◆ What the task requires
Only the pictures are to be left out; write out the rest of the data exactly.

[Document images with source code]
——————

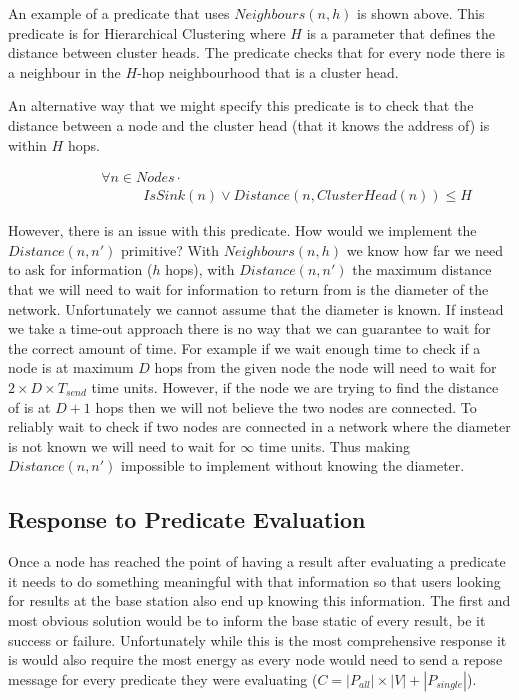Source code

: An example of a predicate that uses $Neighbours(n, h)$ is shown above. This predicate is for Hierarchical Clustering where $H$ is a parameter that defines the distance between cluster heads. The predicate checks that for every node there is a neighbour in the $H$-hop neighbourhood that is a cluster head.

An alternative way that we might specify this predicate is to check that the distance between a node and the cluster head (that it knows the address of) is within $H$ hops.

\begin{align}
\label{eq:hcluster-distance-predicate}
& \hspace{3em}	\forall n \in Nodes \cdot \\
& \hspace{6em}		IsSink(n) \lor Distance(n, ClusterHead(n)) \leq H
\end{align}

However, there is an issue with this predicate. How would we implement the $Distance(n, n')$ primitive? With $Neighbours(n, h)$ we know how far we need to ask for information ($h$ hops), with $Distance(n, n')$ the maximum distance that we will need to wait for information to return from is the diameter of the network. Unfortunately we cannot assume that the diameter is known. If instead we take a time-out approach there is no way that we can guarantee to wait for the correct amount of time. For example if we wait enough time to check if a node is at maximum $D$ hops from the given node the node will need to wait for $2 \times D \times T_{send}$ time units. However, if the node we are trying to find the distance of is at $D + 1 $ hops then we will not believe the two nodes are connected. To reliably wait to check if two nodes are connected in a network where the diameter is not known we will need to wait for $\infty$ time units. Thus making $Distance(n, n')$ impossible to implement without knowing the diameter.


\subsection{Response to Predicate Evaluation}

Once a node has reached the point of having a result after evaluating a predicate it needs to do something meaningful with that information so that users looking for results at the base station also end up knowing this information. The first and most obvious solution would be to inform the base static of every result, be it success or failure. Unfortunately while this is the most comprehensive response it is would also require the most energy as every node would need to send a repose message for every predicate they were evaluating ($C = |P_{all}| \times |V| + |P_{single}|$).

——————

◆ Task solution
Source code

: An example of a predicate that uses $Neighbours(n, h)$ is shown above. This predicate is for Hierarchical Clustering where $H$ is a parameter that defines the distance between cluster heads. The predicate checks that for every node there is a neighbour in the $H$-hop neighbourhood that is a cluster head.

An alternative way that we might specify this predicate is to check that the distance between a node and the cluster head (that it knows the address of) is within $H$ hops.

\begin{align}
\label{eq:hcluster-distance-predicate}
& \hspace{3em}	\forall n \in Nodes \cdot \\
& \hspace{6em}		IsSink(n) \lor Distance(n, ClusterHead(n)) \leq H
\end{align}

However, there is an issue with this predicate. How would we implement the $Distance(n, n')$ primitive? With $Neighbours(n, h)$ we know how far we need to ask for information ($h$ hops), with $Distance(n, n')$ the maximum distance that we will need to wait for information to return from is the diameter of the network. Unfortunately we cannot assume that the diameter is known. If instead we take a time-out approach there is no way that we can guarantee to wait for the correct amount of time. For example if we wait enough time to check if a node is at maximum $D$ hops from the given node the node will need to wait for $2 \times D \times T_{send}$ time units. However, if the node we are trying to find the distance of is at $D + 1 $ hops then we will not believe the two nodes are connected. To reliably wait to check if two nodes are connected in a network where the diameter is not known we will need to wait for $\infty$ time units. Thus making $Distance(n, n')$ impossible to implement without knowing the diameter.


\subsection{Response to Predicate Evaluation}

Once a node has reached the point of having a result after evaluating a predicate it needs to do something meaningful with that information so that users looking for results at the base station also end up knowing this information. The first and most obvious solution would be to inform the base static of every result, be it success or failure. Unfortunately while this is the most comprehensive response it is would also require the most energy as every node would need to send a repose message for every predicate they were evaluating ($C = |P_{all}| \times |V| + |P_{single}|$).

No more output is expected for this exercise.